Milorad Stajić

Personal information
- Date of birth: 7 February 2002 (age 24)
- Place of birth: Meiringen, Switzerland
- Height: 1.80 m (5 ft 11 in)
- Position: Defensive midfielder

Team information
- Current team: Brisbane Roar
- Number: 77

Youth career
- 2017–2021: FC Basel

Senior career*
- Years: Team / Apps / (Gls)
- 2022–2023: Grafičar Beograd / 39 / (2)
- 2023–2025: Radnički Niš / 48 / (0)
- 2025–: Brisbane Roar / 7 / (0)

International career^{‡}
- Switzerland U18
- 2023: Bosnia and Herzegovina U21 / 1 / (0)

= Milorad Stajić =

Bosnian footballer

Milorad Stajić (/bs/; born 7 February 2002) is a professional footballer who plays as a defensive midfielder for A-League Men side Brisbane Roar. Born in Switzerland, he has represented Bosnia and Herzegovina at youth level.

==Club career==
Born in Meiringen, Switzerland, Stajić started playing in the youth team of Swiss giants FC Basel in 2017. During the winter-break of the 2021–22 season, he decided to go senior and professional, and signed with Serbian First League main team of FK Grafičar Beograd.

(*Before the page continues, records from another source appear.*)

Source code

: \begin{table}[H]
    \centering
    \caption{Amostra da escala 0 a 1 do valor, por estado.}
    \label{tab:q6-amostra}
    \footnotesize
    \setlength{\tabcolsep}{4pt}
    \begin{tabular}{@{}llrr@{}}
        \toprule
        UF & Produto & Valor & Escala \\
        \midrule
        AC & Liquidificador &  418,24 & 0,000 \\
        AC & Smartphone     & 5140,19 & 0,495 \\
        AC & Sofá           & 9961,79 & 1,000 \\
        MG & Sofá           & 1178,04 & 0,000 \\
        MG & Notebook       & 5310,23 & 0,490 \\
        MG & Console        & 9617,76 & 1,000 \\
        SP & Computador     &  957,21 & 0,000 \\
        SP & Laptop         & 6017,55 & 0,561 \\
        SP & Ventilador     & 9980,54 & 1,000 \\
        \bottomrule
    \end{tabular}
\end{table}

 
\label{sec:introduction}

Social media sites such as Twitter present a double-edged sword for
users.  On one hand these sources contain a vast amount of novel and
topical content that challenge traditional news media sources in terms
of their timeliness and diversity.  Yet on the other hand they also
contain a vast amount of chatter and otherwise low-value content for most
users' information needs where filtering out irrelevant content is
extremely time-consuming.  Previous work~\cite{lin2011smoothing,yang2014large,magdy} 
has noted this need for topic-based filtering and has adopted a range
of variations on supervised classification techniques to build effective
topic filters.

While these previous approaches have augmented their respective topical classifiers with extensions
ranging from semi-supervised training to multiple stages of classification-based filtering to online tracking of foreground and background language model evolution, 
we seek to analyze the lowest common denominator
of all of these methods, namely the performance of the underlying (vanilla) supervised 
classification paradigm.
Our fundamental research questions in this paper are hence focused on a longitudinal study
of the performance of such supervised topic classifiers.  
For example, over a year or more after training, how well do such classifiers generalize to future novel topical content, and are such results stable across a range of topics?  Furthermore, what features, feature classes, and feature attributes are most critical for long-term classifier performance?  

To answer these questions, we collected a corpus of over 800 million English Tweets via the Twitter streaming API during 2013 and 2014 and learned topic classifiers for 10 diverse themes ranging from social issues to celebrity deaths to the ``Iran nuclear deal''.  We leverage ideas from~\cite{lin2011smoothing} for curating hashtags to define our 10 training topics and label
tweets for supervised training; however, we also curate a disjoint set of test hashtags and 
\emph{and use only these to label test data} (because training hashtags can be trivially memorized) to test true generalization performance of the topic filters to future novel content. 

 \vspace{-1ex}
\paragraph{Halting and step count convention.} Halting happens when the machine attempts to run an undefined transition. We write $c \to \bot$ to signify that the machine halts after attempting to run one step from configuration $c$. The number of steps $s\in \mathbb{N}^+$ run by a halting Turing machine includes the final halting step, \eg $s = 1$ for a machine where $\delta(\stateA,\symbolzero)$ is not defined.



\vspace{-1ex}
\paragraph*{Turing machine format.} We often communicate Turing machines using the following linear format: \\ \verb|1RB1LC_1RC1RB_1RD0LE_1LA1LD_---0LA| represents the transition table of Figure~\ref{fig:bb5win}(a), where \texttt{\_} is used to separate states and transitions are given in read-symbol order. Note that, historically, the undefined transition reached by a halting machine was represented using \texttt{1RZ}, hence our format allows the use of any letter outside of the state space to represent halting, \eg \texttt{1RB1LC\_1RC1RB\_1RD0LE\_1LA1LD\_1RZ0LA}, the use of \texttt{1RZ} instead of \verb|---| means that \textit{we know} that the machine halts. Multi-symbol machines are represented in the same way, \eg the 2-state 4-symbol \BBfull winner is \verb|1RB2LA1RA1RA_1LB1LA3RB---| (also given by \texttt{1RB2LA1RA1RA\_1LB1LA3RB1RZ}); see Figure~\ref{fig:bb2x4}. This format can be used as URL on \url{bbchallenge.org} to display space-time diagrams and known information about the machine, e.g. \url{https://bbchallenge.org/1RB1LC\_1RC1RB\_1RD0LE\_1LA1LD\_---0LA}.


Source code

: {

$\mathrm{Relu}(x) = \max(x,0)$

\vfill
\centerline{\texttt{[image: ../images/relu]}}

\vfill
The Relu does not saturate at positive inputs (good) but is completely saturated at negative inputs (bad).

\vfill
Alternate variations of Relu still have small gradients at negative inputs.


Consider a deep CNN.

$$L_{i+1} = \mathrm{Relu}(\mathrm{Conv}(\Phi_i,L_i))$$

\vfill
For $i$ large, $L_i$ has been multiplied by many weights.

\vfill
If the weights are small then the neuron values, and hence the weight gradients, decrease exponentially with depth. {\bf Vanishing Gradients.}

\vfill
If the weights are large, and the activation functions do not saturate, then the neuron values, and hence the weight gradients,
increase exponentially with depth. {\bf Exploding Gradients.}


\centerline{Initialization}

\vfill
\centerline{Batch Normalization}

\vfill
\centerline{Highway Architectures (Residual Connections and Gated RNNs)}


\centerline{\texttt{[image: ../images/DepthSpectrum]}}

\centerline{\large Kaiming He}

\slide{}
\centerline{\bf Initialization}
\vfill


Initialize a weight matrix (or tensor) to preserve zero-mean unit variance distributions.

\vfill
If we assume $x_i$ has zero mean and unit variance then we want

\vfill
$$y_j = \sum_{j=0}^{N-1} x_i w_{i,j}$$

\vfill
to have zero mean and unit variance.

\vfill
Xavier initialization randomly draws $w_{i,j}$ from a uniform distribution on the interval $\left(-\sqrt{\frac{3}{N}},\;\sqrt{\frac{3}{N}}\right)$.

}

At the end of the 2022–23 season, he caught the attention of a Serbian SuperLiga side, FK Radnički Niš where he joined his compatriot Filip Frei.

On 17 June 2025, Stajić signed for Australian side Brisbane Roar on a two-year deal.

==International career==
After playing for Swiss U18 team, in 2023 Stajić decided to accept a call and debuted for the Bosnia and Herzegovina national under-21 team.